Swimming Across: A Memoir Page 8
My mother wasn't much inspiration. Every once in a while when friends came over, they would sing songs and she would accompany them. I marveled at her effortless skill. But she never played for her own pleasure, nor did she work with me.
When I wasn't in school or taking English or piano lessons, I read quite a bit. My favorite books were by Karl May, a German who had written a popular series of novels that took place in the Sierra Nevada mountains of the American West. The key characters in all of his books were the noble Indian chief Win-netou and an equally good-hearted cowboy, Old Shatterhand. Old Shatterhand and Winnetou always, always let the bad guys go even when they should have known they would come back to haunt them in the next chapter. I didn't care. For me, the books were full of suspense. Some of my friends told me that Karl May had never visited America, in fact had never left Germany and had written these books while in prison. I didn't care about that, either. Karl May's America was a world where wrongs were always righted and justice always prevailed. I liked that.

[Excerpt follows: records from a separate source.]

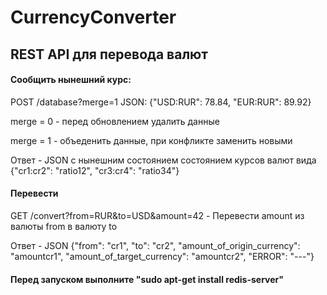 # CurrencyConverter
## REST API для перевода валют

#### Сообщить нынешний курс:
POST /database?merge=1
JSON: {"USD:RUR": 78.84, "EUR:RUR": 89.92}

merge = 0 - перед обновлением удалить данные

merge = 1 - объеденить данные, при конфликте заменить новыми

Ответ - JSON с нынешним состоянием состоянием курсов валют вида {"cr1:cr2": "ratio12", "cr3:cr4": "ratio34"}

#### Перевести

GET /convert?from=RUR&to=USD&amount=42 - Перевести amount из валюты from в валюту to

Ответ - JSON {"from": "cr1", "to": "cr2", "amount_of_origin_currency": "amountcr1", "amount_of_target_currency": "amountcr2", "ERROR": "---"}

#### Перед запуском выполните "sudo apt-get install redis-server"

While my ordinary routine of school and after-school lessons was being established, Budapest, too, was returning to a routine existence. Some of the damaged buildings were being repaired. Others were demolished and turned into empty lots. The first bridge across the Danube was restored. It was a makeshift affair of wooden beams, but it reestablished the link between Buda and Pest. There was a parade to celebrate the event.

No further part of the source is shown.